I was/am/will always be grateful that I never had daughters. My own existence as one was fraught with emotional peril and battles for survival...and the in-your-face-affection-and-activity of little boys and young men contained far fewer hormonal land mines than the ones I managed to detonate ( or get thrown onto) during my years as a young girl. Odd girl out in a trio of sisters, I never wanted a daughter to undergo the odd-girl-out experience, or suffer under my mostly-hysterical young adult female viewpoint. 

For, although I was a daddy's girl and very secure in that realm, just as I was emerging into the tenuous world of young womanhood (the years when you want your daddy around to measure your latest heartthrob against) the professor/leader/wonderful Daddy I knew regressed into the teenager he'd never allowed himself to be -- and switched gears and families. As a young bride-to-be, I watched as he then literally ran off to another country to begin anew. 

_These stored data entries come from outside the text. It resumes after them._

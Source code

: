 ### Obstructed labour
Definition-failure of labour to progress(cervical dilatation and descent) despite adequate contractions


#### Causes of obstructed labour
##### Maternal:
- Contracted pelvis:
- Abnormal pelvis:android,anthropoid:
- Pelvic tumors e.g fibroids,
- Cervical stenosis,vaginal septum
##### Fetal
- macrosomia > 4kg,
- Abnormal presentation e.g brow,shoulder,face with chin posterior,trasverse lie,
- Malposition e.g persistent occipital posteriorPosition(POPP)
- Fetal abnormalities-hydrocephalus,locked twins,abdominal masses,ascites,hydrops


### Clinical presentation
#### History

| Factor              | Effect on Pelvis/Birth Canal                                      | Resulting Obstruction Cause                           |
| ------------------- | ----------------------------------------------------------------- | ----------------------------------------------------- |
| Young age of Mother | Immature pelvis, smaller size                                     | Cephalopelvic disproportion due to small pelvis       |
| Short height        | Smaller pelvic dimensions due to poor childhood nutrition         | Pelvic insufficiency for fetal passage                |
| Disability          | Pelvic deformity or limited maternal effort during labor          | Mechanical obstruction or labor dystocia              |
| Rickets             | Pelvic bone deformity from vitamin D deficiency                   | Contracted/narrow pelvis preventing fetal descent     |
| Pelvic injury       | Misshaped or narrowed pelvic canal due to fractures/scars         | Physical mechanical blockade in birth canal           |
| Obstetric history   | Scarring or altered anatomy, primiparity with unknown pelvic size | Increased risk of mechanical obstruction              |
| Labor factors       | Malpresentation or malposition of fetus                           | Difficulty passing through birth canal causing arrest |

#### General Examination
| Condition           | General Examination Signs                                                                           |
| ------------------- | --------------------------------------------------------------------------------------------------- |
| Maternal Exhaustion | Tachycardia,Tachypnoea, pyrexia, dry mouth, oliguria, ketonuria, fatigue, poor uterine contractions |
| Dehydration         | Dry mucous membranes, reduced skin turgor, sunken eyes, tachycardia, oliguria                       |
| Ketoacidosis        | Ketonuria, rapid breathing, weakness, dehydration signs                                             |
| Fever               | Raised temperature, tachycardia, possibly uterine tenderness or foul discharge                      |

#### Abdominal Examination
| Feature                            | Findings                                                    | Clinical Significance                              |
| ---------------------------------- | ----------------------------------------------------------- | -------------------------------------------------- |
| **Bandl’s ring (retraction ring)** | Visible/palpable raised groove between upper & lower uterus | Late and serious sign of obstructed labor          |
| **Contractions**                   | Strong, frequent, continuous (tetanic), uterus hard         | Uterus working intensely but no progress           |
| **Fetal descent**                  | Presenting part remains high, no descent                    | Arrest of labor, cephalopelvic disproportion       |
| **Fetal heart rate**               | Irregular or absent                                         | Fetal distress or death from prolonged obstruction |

It turns out it was the best for all of us first-edition kids, because he degenerated into something that had no resemblance to the man we knew as the head of our household. The infrequent worst days with us became the norm for the second-edition. Fortunately for them, they spent their childhood in Israel, where there isn't time for nonsense (with the gas masks in the living room and the automatic weapons next to the bed) and so they all survived with the (residual formerly British-occupied Palestine) tradition of oh-well-on-we-go resolve. At least on the surface. 

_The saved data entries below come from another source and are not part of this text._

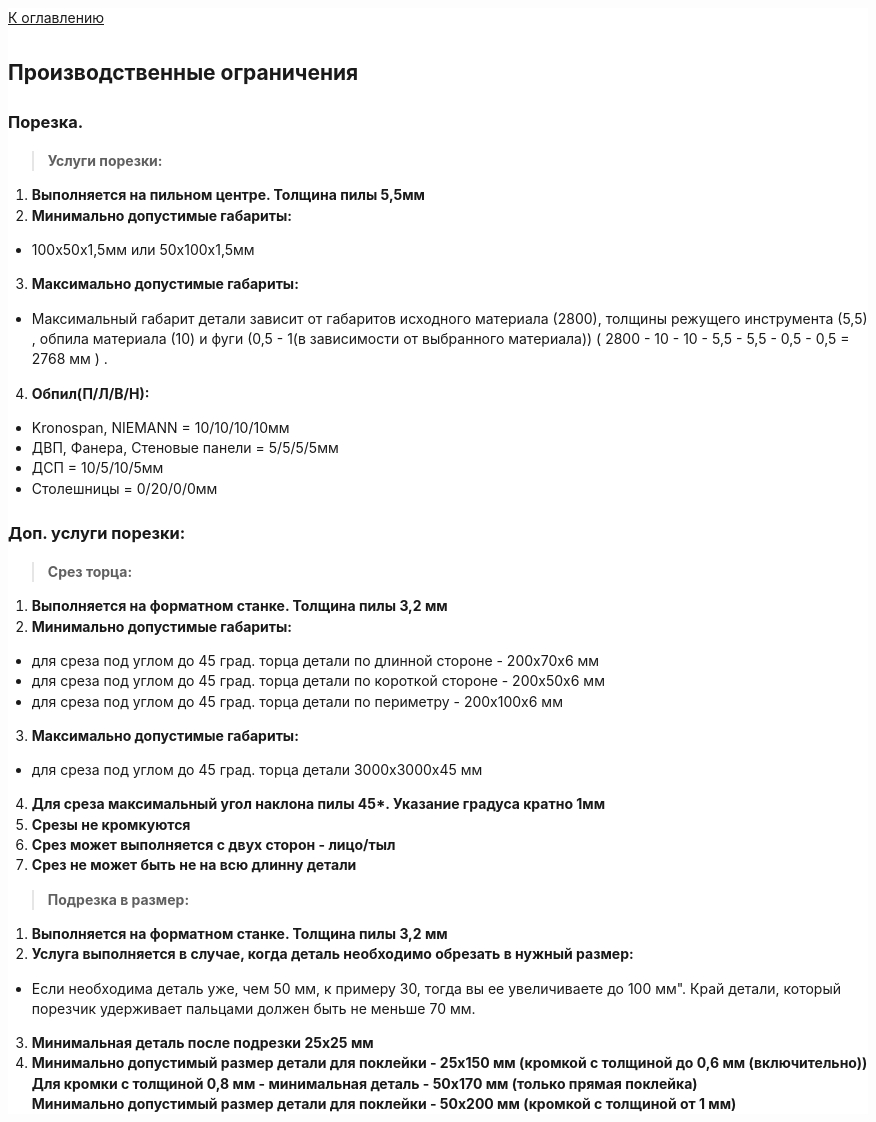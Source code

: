 

[К оглавлению](/service/doc/?cid=dsp)
## Производственные ограничения

<a name="detail-size-porezka"/>

### Порезка.

> __Услуги порезки:__ 
>
   1. <b>Выполняется на пильном центре. Толщина пилы 5,5мм</b>
   2. <b>Минимально допустимые габариты:</b> 
  - 100х50х1,5мм или 50х100х1,5мм
   3. <b>Максимально допустимые габариты:</b> 
  - Максимальный габарит детали зависит от габаритов исходного материала (2800), толщины режущего инструмента (5,5) , обпила материала (10) и фуги (0,5 - 1(в зависимости от выбранного материала))
  ( 2800 - 10 - 10 - 5,5 - 5,5 - 0,5 - 0,5 = 2768 мм ) . 
   4. <b>Обпил(П/Л/В/Н):</b>
  - Kronospan, NIEMANN = 10/10/10/10мм
  - ДВП, Фанера, Стеновые панели = 5/5/5/5мм
  - ДСП = 10/5/10/5мм
  - Столешницы = 0/20/0/0мм
    
<a name="detail-size-srez"/>

### Доп. услуги порезки:

> __Срез торца:__ 
>
   1. <b>Выполняется на форматном станке. Толщина пилы 3,2 мм</b>
   2. <b>Минимально допустимые габариты:</b>
  - для среза под углом до 45 град. торца детали по длинной стороне - 200х70x6 мм
  - для среза под углом до 45 град. торца детали по короткой стороне - 200х50x6 мм
  - для среза под углом до 45 град. торца детали по периметру - 200х100x6 мм  
   3. <b>Максимально допустимые габариты:</b>
  - для среза под углом до 45 град. торца детали 3000х3000x45 мм
   4. <b>Для среза максимальный угол наклона пилы 45*. Указание градуса кратно 1мм</b>
   5. <b>Срезы не кромкуются</b>
   6. <b>Срез может выполняется с двух сторон - лицо/тыл</b>
   7. <b>Срез не может быть не на всю длинну детали</b>
 
 <a name="detail-size-podrezka"/>
 
 > __Подрезка в размер:__ 
 >
   1. <b>Выполняется на форматном станке. Толщина пилы 3,2 мм</b>
   2. <b>Услуга выполняется в случае, когда деталь необходимо обрезать в нужный размер:</b>
  - Если необходима деталь уже, чем 50 мм, к примеру 30, тогда вы ее увеличиваете до 100 мм". Край детали, который порезчик удерживает пальцами должен быть не меньше 70 мм.
   3. <b>Минимальная деталь после подрезки 25х25 мм</b>
   4. <b>Минимально допустимый размер детали для поклейки - 25х150 мм (кромкой с толщиной до 0,6 мм (включительно))</b><br>
      <b>Для кромки с толщиной 0,8 мм - минимальная деталь - 50х170 мм (только прямая поклейка)</b><br>
      <b>Минимально допустимый размер детали для поклейки - 50х200 мм (кромкой с толщиной от 1 мм)</b>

I personally think we humans, especially daughters, tend to project how we perceive our parents onto the image of God that we have. A loving, caring, involved dad gives the mother security in raising the young ones as well, and that fosters thoughts of a loving, caring, involved Creator in our lives. An emotionally or physically unavailable set of parents fosters the adverse.

A popular song came out a few years back, by the artist John Mayer. The opening lines sum this thought up, quite poetically:

I know a girl • She puts the color inside of my world • But she's just like a maze
Where all of the walls all continually change


And I've done all I can • To stand on her steps with my heart in my hands • Now I'm starting to see
Maybe it's got nothing to do with me



Fathers, be good to your daughters • Daughters will love like you do • 
Girls become lovers who turn into mothers   •    So mothers, be good to your daughters too

On the whole, my father was NOT good to his daughters (or his sons ) -- or either of his wives. The early years were the best... and as it turns out, I was as much of a mess as he, for a very long time. 

"...just like a maze, where all of the walls all continually change..." Still am, occasionally, except the walls only change color now, not shape, with the seasons. God's love for me has built sturdy walls that hold in Jonathan's love and light and laughter -- and mostly block anything unwanted, while we continue the journey we started all those years ago, with all these wonderful 20-somethings in our hearts and lives. 
Here you go, kids. Sage advice, from a pop artist. Sage advice. 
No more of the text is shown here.